The comment indicator in Praat scripts is the hash (#) symbol. Lines starting with the hash symbol are not executed when you run the script, they are just ignored and execution is continued in the next line. To function like this, the hash symbol must be the first symbol in that line. Leading whitespace (space/tab) in front of the hash symbol is allowed, but nothing else.
# I'am a valid comment
Play
# I'am another valid comment
# Yet another valid comment with some whitespace in front of it
Play # Error! Hash symbol must be first in line!
The following script creates a tone, replays it, and opens it in a sound editor:
Create Sound as pure tone "tone", 1, 0, 0.4, 44100, 440, 0.2, 0.01, 0.01
Play
Edit
To temporarily deactivate the Play
statement just put a hash (#) in front of the statement:
Create Sound as pure tone "tone", 1, 0, 0.4, 44100, 440, 0.2, 0.01, 0.01
#Play
Edit
Now the tone is opened immediately after creation. Delete the hash to listen to the tone again.
Readability of scripts
Comments are a great tool to improve readability of scripts (for humans). Another great tool complementing comments to achieve better readability is whitespace. Whitespace is applied in order to visually reflect the structure of scripts. Praat allows generous usage of whitespace: We can insert empty lines everywhere we want and we can indent lines with spaces or tabs whenever we want. I recommend you commit yourself to two rules right at the beginning of your scripting career to make your scripts better (not only look better):
- Separate code blocks (sequences of statements dedicated to the same subtask) with empty lines (and consider introducing them with a comment)

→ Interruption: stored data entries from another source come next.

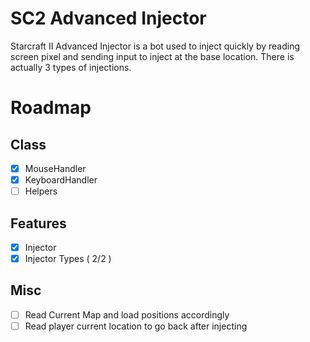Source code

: # SC2 Advanced Injector

Starcraft II Advanced Injector is a bot used to inject quickly by reading screen pixel and sending input to inject at the base location.
There is actually 3 types of injections.

# Roadmap

## Class

 * [x] MouseHandler
 * [x] KeyboardHandler
 * [ ] Helpers
 
## Features

 * [x] Injector 
 * [x] Injector Types ( 2/2 )

## Misc
 * [ ] Read Current Map and load positions accordingly
 * [ ] Read player current location to go back after injecting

- Indent lines within loops, conditionals, and similar blocks (forms, procedures etc.)
We'll come back to this issue as soon as our scripts grow and include loops and other fancy stuff.
Recap
One complete statement per line! Statements often consist of a command and its arguments (as you'll see later, there are some other types of statements). Arguments are separated by commas and have a fixed order. String arguments must be enclosed in double quotes, numeric arguments must not. It is good practice to insert complex GUI commands (i.e. GUI commands with many arguments) with the help of command history.
Don't be afraid of error messages! They are common, frequent, and helpful—at least the line number.
Comments and whitespace help you and others to read and understand your scripts.